Construction spending is expected to increase in 2025, with forecasts predicting growth between 2% and 8.6% across various sectors.1

History shows that the cycle for full recovery in construction is driven by rebounds in the following order:

  • Housing
  • Commercial construction
  • Industrial
  • Public works

Based on professional experience, these rebounds must occur with a two-year lag from peak to peak (Exhibit 1).

In 2025, housing starts are expected to modestly rise, kicking off a new phase in the construction cycle. While there will still be significant economic spend in the public works segment (largely due to the Infrastructure Investment and Jobs Act), housing is the key to a soft recovery. This market cycle is supported by the June 2025 forecast from ITR Economics (Exhibit 2).2

There are expectations of lower interest rates, with predictions of up to two rate cuts throughout 2025;3 however, significant economic headwinds remain. Inflation has been sticky due to key issues such as the national debt level, low unemployment, supply chain uncertainty, and worldwide geopolitical unrest. Through two quarters, the Federal Reserve has, so far, declined to implement rate cuts.

Construction industry labor costs are expected to continue growth given the supply and demand constraints (not enough tradespeople, project managers, etc.). In addition, construction material costs are expected to rise 5-7%.4 Tariffs, or the expectation of tariffs, play a role in that.

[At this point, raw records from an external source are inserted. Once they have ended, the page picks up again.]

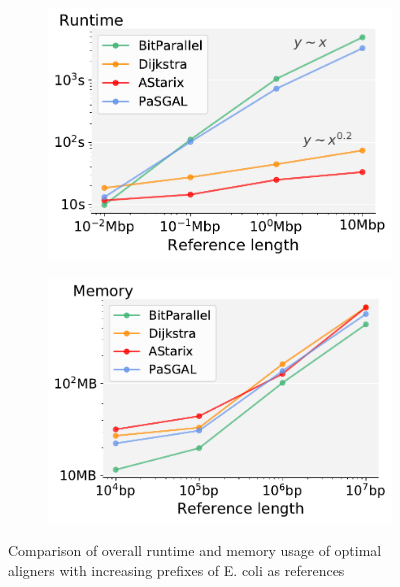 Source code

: \begin{figure}[t]
  \begin{subfigure}{.45\textwidth}
    \centering
    \includegraphics[width=\linewidth]{figs/cmp/performance_vs_genomesize-head_Mbpxs.pdf}
  \end{subfigure}
  \begin{subfigure}{.45\textwidth}
    \centering
    \includegraphics[width=\linewidth]{figs/cmp/memory_vs_genomesize-headxmax_rss.pdf}
  \end{subfigure}
  \caption[Performance scaling with reference size]{Comparison of overall
     runtime and memory usage of optimal aligners with increasing prefixes of E.
     coli as references}
  \label{TRIEfig:scaling_with_graphsize}
\end{figure}
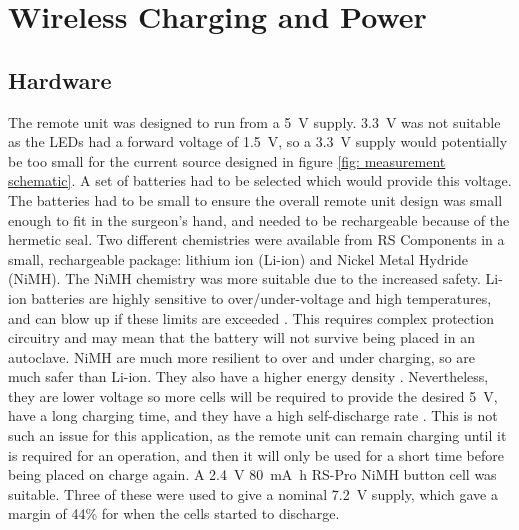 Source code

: \section{Wireless Charging and Power}\label{power}

\subsection{Hardware}

The remote unit was designed to run from a \SI{5}{\volt} supply. \SI{3.3}{\volt} was not suitable as the LEDs had a forward voltage of \SI{1.5}{\volt}, so a \SI{3.3}{\volt} supply would potentially be too small for the current source designed in figure \ref{fig: measurement schematic}. A set of batteries had to be selected which would provide this voltage. The batteries had to be small to ensure the overall remote unit design was small enough to fit in the surgeon's hand, and needed to be rechargeable because of the hermetic seal. Two different chemistries were available from RS Components \cite{rs} in a small, rechargeable package: lithium ion (Li-ion) and Nickel Metal Hydride (NiMH). The NiMH chemistry was more suitable due to the increased safety. Li-ion batteries are highly sensitive to over/under-voltage and high temperatures, and can blow up if these limits are exceeded \cite{batteries}. This requires complex protection circuitry and may mean that the battery will not survive being placed in an autoclave. NiMH are much more resilient to over and under charging, so are much safer than Li-ion. They also have a higher energy density \cite{batteries}. Nevertheless, they are lower voltage so more cells will be required to provide the desired \SI{5}{\volt}, have a long charging time, and they have a high self-discharge rate \cite{batteries}. This is not such an issue for this application, as the remote unit can remain charging until it is required for an operation, and then it will only be used for a short time before being placed on charge again. A \SI{2.4}{\volt} \SI{80}{\milli\ampere\hour} RS-Pro NiMH button cell \cite{rs_pro_batteries} was suitable. Three of these were used to give a nominal \SI{7.2}{\volt} supply, which gave a margin of 44\% for when the cells started to discharge.\\

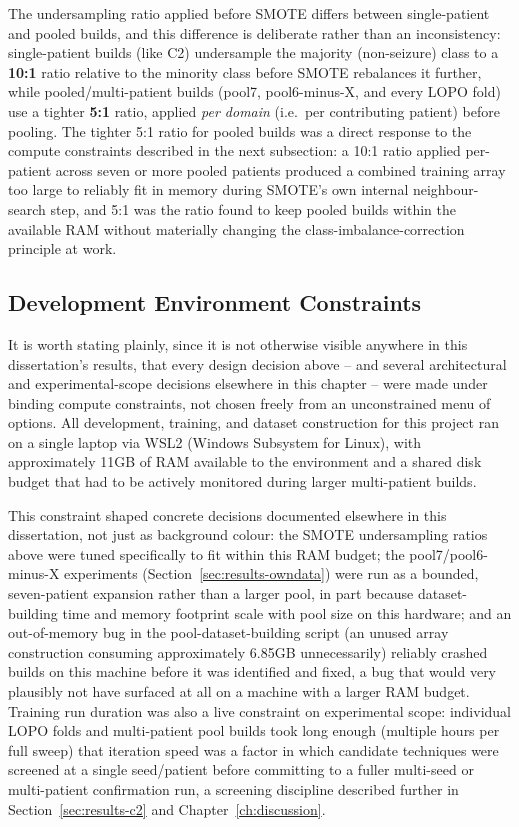 The undersampling ratio applied before SMOTE differs between single-patient and pooled builds, and this difference is deliberate rather than an inconsistency: 
single-patient builds (like C2) undersample the majority (non-seizure) class to a \textbf{10:1} ratio relative to the minority class before SMOTE rebalances it further, 
while pooled/multi-patient builds (pool7, pool6-minus-X, and every LOPO fold) use a tighter \textbf{5:1} ratio, applied \emph{per domain} (i.e.\ per contributing patient) before 
pooling. The tighter 5:1 ratio for pooled builds was a direct response to the compute constraints described in the next subsection: a 10:1 ratio applied per-patient across seven or
more pooled patients produced a combined training array too large to reliably fit in memory during SMOTE's own internal neighbour-search step, and 5:1 was the ratio found to keep 
pooled builds within the available RAM without materially changing the class-imbalance-correction principle at work.

\subsection{Development Environment Constraints}

It is worth stating plainly, since it is not otherwise visible anywhere in this dissertation's results, that every design decision above -- and several architectural and 
experimental-scope decisions elsewhere in this chapter -- were made under binding compute constraints, not chosen freely from an unconstrained menu of options. All development, 
training, and dataset construction for this project ran on a single laptop via WSL2 (Windows Subsystem for Linux), with approximately 11GB of RAM available to the 
environment and a shared disk budget that had to be actively monitored during larger multi-patient builds.

This constraint shaped concrete decisions documented elsewhere in this dissertation, not just as background colour: the SMOTE undersampling ratios above were tuned specifically to fit within this RAM budget; the pool7/pool6-minus-X experiments (Section~\ref{sec:results-owndata}) were run as a bounded, seven-patient expansion rather than a larger pool, in part because dataset-building time and memory footprint scale with pool size on this hardware; and an out-of-memory bug in the pool-dataset-building script (an unused array construction consuming approximately 6.85GB unnecessarily) reliably crashed builds on this machine before it was identified and fixed, a bug that would very plausibly not have surfaced at all on a machine with a larger RAM budget. Training run duration was also a live constraint on experimental scope: individual LOPO folds and multi-patient pool builds took long enough (multiple hours per full sweep) that iteration speed was a factor in which candidate techniques were screened at a single seed/patient before committing to a fuller multi-seed or multi-patient confirmation run, a screening discipline described further in Section~\ref{sec:results-c2} and Chapter~\ref{ch:discussion}.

The combination of interest rates (and therefore, carrying costs), rising labor, and material costs will make it more difficult for project pro formas — a projected financial statement that estimates the costs, revenues, and profitability of the project based on assumptions and forecasts — to plan and gain construction loan approvals. It will also be more difficult to generate internal rates of return that make economic sense relative to other investment alternatives for privately financed projects.

Technological Advancements

AI & Automation Integration

Artificial intelligence (AI) and automation will continue to play a crucial role in transforming construction finance and accounting practices.

The real challenge is identifying tools that can be easily integrated and provide a measurable impact by improving timeliness, accuracy, and completeness. With hundreds of AI tools, sorting them out can be difficult. Consider identifying tasks that have redundant data entry and start there.

The automation that AI will enable is expected to streamline tasks such as data entry, reconciliation, and financial reporting. The finance department is typically the first to use AI tools to rename invoices to match the company naming convention, automate routing for approval, collate all the reports needed to complete a month-end cost projection, and establish target billing amounts to reduce revenue swings and missed expenses.

Additional AI tools focused on preconstruction planning, procurement, project management, schedule optimization, and resequencing are already on the market. Add in drones and robotics, and the potential efficiency gains expand even further.

These tools can help contractors complete more work with fewer resources, which is great news for an industry with so much scarcity. AI is expected to reduce construction costs by as much as 15% — a notable figure for a multi-trillion-dollar industry.5

A whole new category of service offerings can be expected, with an emphasis on innovation and industry collaboration driving new solutions into the marketplace. The scope of these solutions will likely focus on how payments are made from GCs to subcontractors and vendors.

Another option is the deployment of contracts that have automatic payment upon completion of specific project milestones — think of what this would do for cash flow and revenue projections, with a goal of increased speed and transparency.

Cloud-Based Solutions

The adoption of cloud-based accounting software and software as a service (SaaS) platforms will continue to rise.

The advantages include real-time financial reporting, access to data, and collaboration opportunities through dashboards and key performance indicators (KPIs). These tools are readily available and reasonably simple to deploy.

SaaS

The SaaS model allows contractors to focus on what they do well: building. The model affords greater data security and recovery options and capabilities, particularly with all the cyber threats that exist today.

SaaS deployments are also making interconnectivity and integration among separate, disparate systems easier. The advent of sophisticated application programming interfaces, along with some platforms gaining significant market share, makes this more of a reality.

While some software offerings still overpromise future functionality, vendors are increasingly delivering on meaningful integration capabilities.

Cloud-Based Systems

Cloud-based systems substantially open the door to the development and deployment of mobile apps. And because a SaaS license is assigned to an individual dedicated to a project, many times the licenses can be passed through as an expense rather than included as a part of the fee. This can present minor margin benefits when structured appropriately.